5. membicarakan orang yang terang-terangan melakukan kefasikan, kemaksiatan dan kebidahan tanpa malu dan merasa bangga untuk dijauhi agar orang-orang tidak mengikutinya atau untuk disampaikan kepada orang yang punya kemampuan agar menasehatinya seperti Peminum khamar/tuak, main tiktok/instageam menampakkan auratnya, merampas hak manusia, mengambil alih suatu perkara secara bathil dll, maka dibolehkan menceritakan perbuatan dosanya tersebut yang tampak dan tidak boleh dikorek-korek kecuali ada alasan yang dibenarkan.

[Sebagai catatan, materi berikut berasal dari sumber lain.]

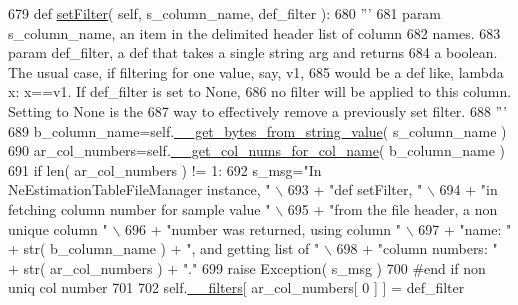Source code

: \begin{DoxyCode}
679     \textcolor{keyword}{def }\hyperlink{classnegui_1_1pgneestimationtablefilemanager_1_1NeEstimationTableFileManager_a462d00e75c4a2d24909a90282b4e33e8}{setFilter}( self, s\_column\_name, def\_filter ):
680         \textcolor{stringliteral}{'''}
681 \textcolor{stringliteral}{        param s\_column\_name, an item in the delimited header list of column}
682 \textcolor{stringliteral}{            names.}
683 \textcolor{stringliteral}{        param def\_filter, a def that takes a single string arg and returns}
684 \textcolor{stringliteral}{            a boolean.  The usual case, if filtering for one value, say, v1,}
685 \textcolor{stringliteral}{            would be a def like, lambda x: x==v1. If def\_filter is set to None, }
686 \textcolor{stringliteral}{            no filter will be applied to this column. Setting to None is the }
687 \textcolor{stringliteral}{            way to effectively remove a previously set filter.}
688 \textcolor{stringliteral}{        '''}
689         b\_column\_name=self.\hyperlink{classnegui_1_1pgneestimationtablefilemanager_1_1NeEstimationTableFileManager_a6972a6427caa8ee539b1e8959bcc93b6}{\_\_get\_bytes\_from\_string\_value}( s\_column\_name )
690         ar\_col\_numbers=self.\hyperlink{classnegui_1_1pgneestimationtablefilemanager_1_1NeEstimationTableFileManager_a51fb7d8e34c1bc2abf92209f0930c8e0}{\_\_get\_col\_nums\_for\_col\_name}( b\_column\_name )
691         \textcolor{keywordflow}{if} len( ar\_col\_numbers ) != 1:
692             s\_msg=\textcolor{stringliteral}{"In NeEstimationTableFileManager instance, "} \(\backslash\)
693                             + \textcolor{stringliteral}{"def setFilter, "} \(\backslash\)
694                             + \textcolor{stringliteral}{"in fetching column number for sample value "} \(\backslash\)
695                             + \textcolor{stringliteral}{"from the file header, a non unique column "} \(\backslash\)
696                             + \textcolor{stringliteral}{"number was returned, using column "} \(\backslash\)
697                             + \textcolor{stringliteral}{"name: "} + str( b\_column\_name ) + \textcolor{stringliteral}{", and getting list of "} \(\backslash\)
698                             + \textcolor{stringliteral}{"column numbers: "} + str( ar\_col\_numbers ) + \textcolor{stringliteral}{"."}
699             \textcolor{keywordflow}{raise} Exception( s\_msg )
700         \textcolor{comment}{#end if non uniq col number}
701 
702         self.\hyperlink{classnegui_1_1pgneestimationtablefilemanager_1_1NeEstimationTableFileManager_a3a7a1e43a9a60b8de5b2259fc4014ca4}{\_\_filters}[ ar\_col\_numbers[ 0 ] ] = def\_filter
\end{DoxyCode}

6. tanda pengenal yang khas pada diri seseorang untuk mudah dipahami orang lain jika ditanya karna ada keperluan yang diharuskan seperti mengatakan dia ada rabun mata, pincang, matanya biru, pendek, buta, tuli dll. namun diharamkan jika tujuannya untuk merendahkannya dan lebih diutamakan tidak menyebutkan kekurangannya sebisa mungkin.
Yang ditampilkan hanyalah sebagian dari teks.